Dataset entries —

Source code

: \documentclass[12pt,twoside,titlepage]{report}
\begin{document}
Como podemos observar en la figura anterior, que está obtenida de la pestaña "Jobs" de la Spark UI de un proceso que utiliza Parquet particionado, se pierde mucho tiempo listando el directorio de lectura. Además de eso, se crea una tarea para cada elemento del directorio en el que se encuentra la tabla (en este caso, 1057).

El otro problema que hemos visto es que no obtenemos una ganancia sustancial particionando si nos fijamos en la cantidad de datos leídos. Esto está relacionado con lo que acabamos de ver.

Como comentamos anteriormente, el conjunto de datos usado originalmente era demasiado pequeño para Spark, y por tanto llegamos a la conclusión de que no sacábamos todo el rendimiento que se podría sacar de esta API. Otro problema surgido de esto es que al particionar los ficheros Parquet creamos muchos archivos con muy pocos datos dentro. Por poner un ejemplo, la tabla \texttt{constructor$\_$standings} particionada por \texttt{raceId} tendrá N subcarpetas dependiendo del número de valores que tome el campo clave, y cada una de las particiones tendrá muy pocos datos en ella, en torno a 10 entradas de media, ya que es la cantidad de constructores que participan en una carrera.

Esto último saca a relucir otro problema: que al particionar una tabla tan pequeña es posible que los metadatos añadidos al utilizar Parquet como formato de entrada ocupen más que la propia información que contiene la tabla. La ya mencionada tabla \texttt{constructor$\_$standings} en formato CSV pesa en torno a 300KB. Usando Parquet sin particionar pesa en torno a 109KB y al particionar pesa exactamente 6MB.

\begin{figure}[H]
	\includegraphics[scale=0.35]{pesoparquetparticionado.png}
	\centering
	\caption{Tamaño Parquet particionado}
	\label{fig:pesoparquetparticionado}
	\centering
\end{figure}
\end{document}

Exercise —
Including any blank lines, repeat the data exactly.

The completed task —
Source code

: \documentclass[12pt,twoside,titlepage]{report}
\begin{document}
Como podemos observar en la figura anterior, que está obtenida de la pestaña "Jobs" de la Spark UI de un proceso que utiliza Parquet particionado, se pierde mucho tiempo listando el directorio de lectura. Además de eso, se crea una tarea para cada elemento del directorio en el que se encuentra la tabla (en este caso, 1057).

El otro problema que hemos visto es que no obtenemos una ganancia sustancial particionando si nos fijamos en la cantidad de datos leídos. Esto está relacionado con lo que acabamos de ver.

Como comentamos anteriormente, el conjunto de datos usado originalmente era demasiado pequeño para Spark, y por tanto llegamos a la conclusión de que no sacábamos todo el rendimiento que se podría sacar de esta API. Otro problema surgido de esto es que al particionar los ficheros Parquet creamos muchos archivos con muy pocos datos dentro. Por poner un ejemplo, la tabla \texttt{constructor$\_$standings} particionada por \texttt{raceId} tendrá N subcarpetas dependiendo del número de valores que tome el campo clave, y cada una de las particiones tendrá muy pocos datos en ella, en torno a 10 entradas de media, ya que es la cantidad de constructores que participan en una carrera.

Esto último saca a relucir otro problema: que al particionar una tabla tan pequeña es posible que los metadatos añadidos al utilizar Parquet como formato de entrada ocupen más que la propia información que contiene la tabla. La ya mencionada tabla \texttt{constructor$\_$standings} en formato CSV pesa en torno a 300KB. Usando Parquet sin particionar pesa en torno a 109KB y al particionar pesa exactamente 6MB.

\begin{figure}[H]
	\includegraphics[scale=0.35]{pesoparquetparticionado.png}
	\centering
	\caption{Tamaño Parquet particionado}
	\label{fig:pesoparquetparticionado}
	\centering
\end{figure}
\end{document}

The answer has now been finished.